Build libhdf5 with the --enable-threadsafe flag #776

ZanSara · 2019-10-28T16:46:56Z

Hello,

It seems to me that PyTables relies on the version of libhdf5.so found in the system rather than building its own, and that most systems have versions of libhdf5.so that are compiled without the --enable-threadsafe flag (please correct me if I'm wrong). This causes some annoying concurrency issues even while reading files (probably issues #700 and #593, Pandas issue #12236, and duplicates).

Rebuilding the HDF5 library with the proper flag and building PyTables over it seems to solve most of these issues, at least in the tests I've done so far.
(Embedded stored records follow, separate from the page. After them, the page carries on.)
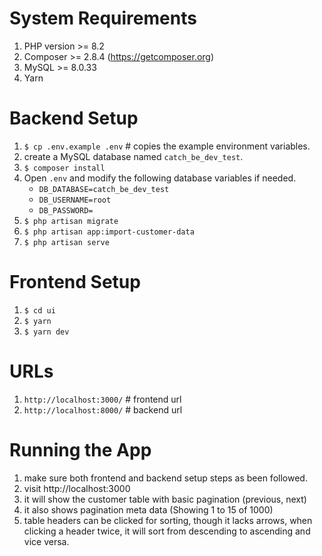 # System Requirements
1. PHP version >= 8.2
2. Composer >= 2.8.4 (https://getcomposer.org)
3. MySQL >= 8.0.33
4. Yarn

# Backend Setup
1. `$ cp .env.example .env` # copies the example environment variables.
2. create a MySQL database named `catch_be_dev_test`.
3. `$ composer install`
4. Open `.env` and modify the following database variables if needed.
    * `DB_DATABASE=catch_be_dev_test`
    * `DB_USERNAME=root`
    * `DB_PASSWORD=`
5. `$ php artisan migrate`
6. `$ php artisan app:import-customer-data`
7. `$ php artisan serve`

# Frontend Setup
1. `$ cd ui`
2. `$ yarn`
3. `$ yarn dev`

# URLs
1. `http://localhost:3000/` # frontend url
2. `http://localhost:8000/` # backend url

# Running the App
1. make sure both frontend and backend setup steps as been followed.
2. visit http://localhost:3000
3. it will show the customer table with basic pagination (previous, next)
4. it also shows pagination meta data (Showing 1 to 15 of 1000)
5. table headers can be clicked for sorting, though it lacks arrows, when clicking a header twice, it will sort from descending to ascending and vice versa.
Do you think is possible to bundle a version of libhdf5.so compiled with that flag, or to build it when installing PyTables? Unfortunately I am not an expert in this matter. For now I am doing the whole process from a bash script, but it would be amazing to have it done somehow when installing PyTables.

The exact flags I use for the build are /configure --prefix=/usr/local/hdf5 --disable-hl --enable-threadsafe

The text was updated successfully, but these errors were encountered:

tomkooij · 2019-10-28T18:37:18Z

@ZanSara : Good point. I agree that --enable-thread-safe is a sound option.

I guess pip install tables on Linux/Mac will usually install pytables from a wheel, with vendored hdf5 library, compiled from source when building the wheels.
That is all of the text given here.